== Exercise ==
Lines below that include the word "Merge" should each be copied.

Collected data
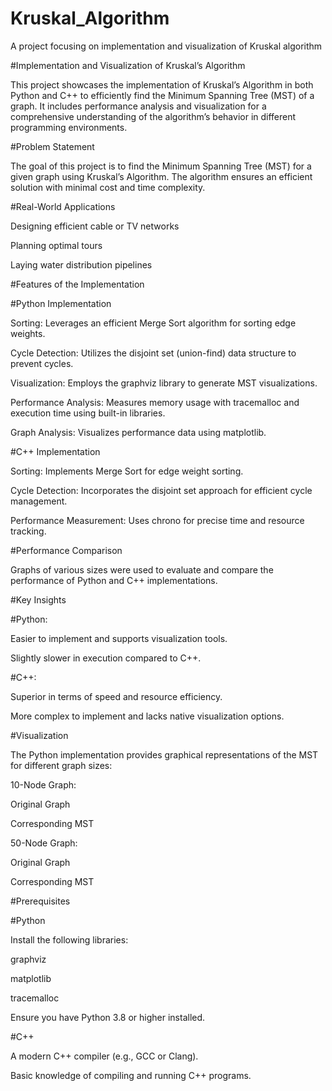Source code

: # Kruskal_Algorithm
 A project focusing on implementation and visualization of Kruskal algorithm

#Implementation and Visualization of Kruskal’s Algorithm

This project showcases the implementation of Kruskal’s Algorithm in both Python and C++ to efficiently find the Minimum Spanning Tree (MST) of a graph. It includes performance analysis and visualization for a comprehensive understanding of the algorithm’s behavior in different programming environments.


#Problem Statement

The goal of this project is to find the Minimum Spanning Tree (MST) for a given graph using Kruskal’s Algorithm. The algorithm ensures an efficient solution with minimal cost and time complexity.

#Real-World Applications

Designing efficient cable or TV networks

Planning optimal tours

Laying water distribution pipelines

#Features of the Implementation

#Python Implementation

Sorting: Leverages an efficient Merge Sort algorithm for sorting edge weights.

Cycle Detection: Utilizes the disjoint set (union-find) data structure to prevent cycles.

Visualization: Employs the graphviz library to generate MST visualizations.

Performance Analysis: Measures memory usage with tracemalloc and execution time using built-in libraries.

Graph Analysis: Visualizes performance data using matplotlib.

#C++ Implementation

Sorting: Implements Merge Sort for edge weight sorting.

Cycle Detection: Incorporates the disjoint set approach for efficient cycle management.

Performance Measurement: Uses chrono for precise time and resource tracking.

#Performance Comparison

Graphs of various sizes were used to evaluate and compare the performance of Python and C++ implementations.

#Key Insights

#Python:

Easier to implement and supports visualization tools.

Slightly slower in execution compared to C++.

#C++:

Superior in terms of speed and resource efficiency.

More complex to implement and lacks native visualization options.

#Visualization

The Python implementation provides graphical representations of the MST for different graph sizes:

10-Node Graph:

Original Graph

Corresponding MST

50-Node Graph:

Original Graph

Corresponding MST

#Prerequisites

#Python

Install the following libraries:

graphviz

matplotlib

tracemalloc

Ensure you have Python 3.8 or higher installed.

#C++

A modern C++ compiler (e.g., GCC or Clang).

Basic knowledge of compiling and running C++ programs.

== Worked solution ==
Sorting: Leverages an efficient Merge Sort algorithm for sorting edge weights.
Sorting: Implements Merge Sort for edge weight sorting.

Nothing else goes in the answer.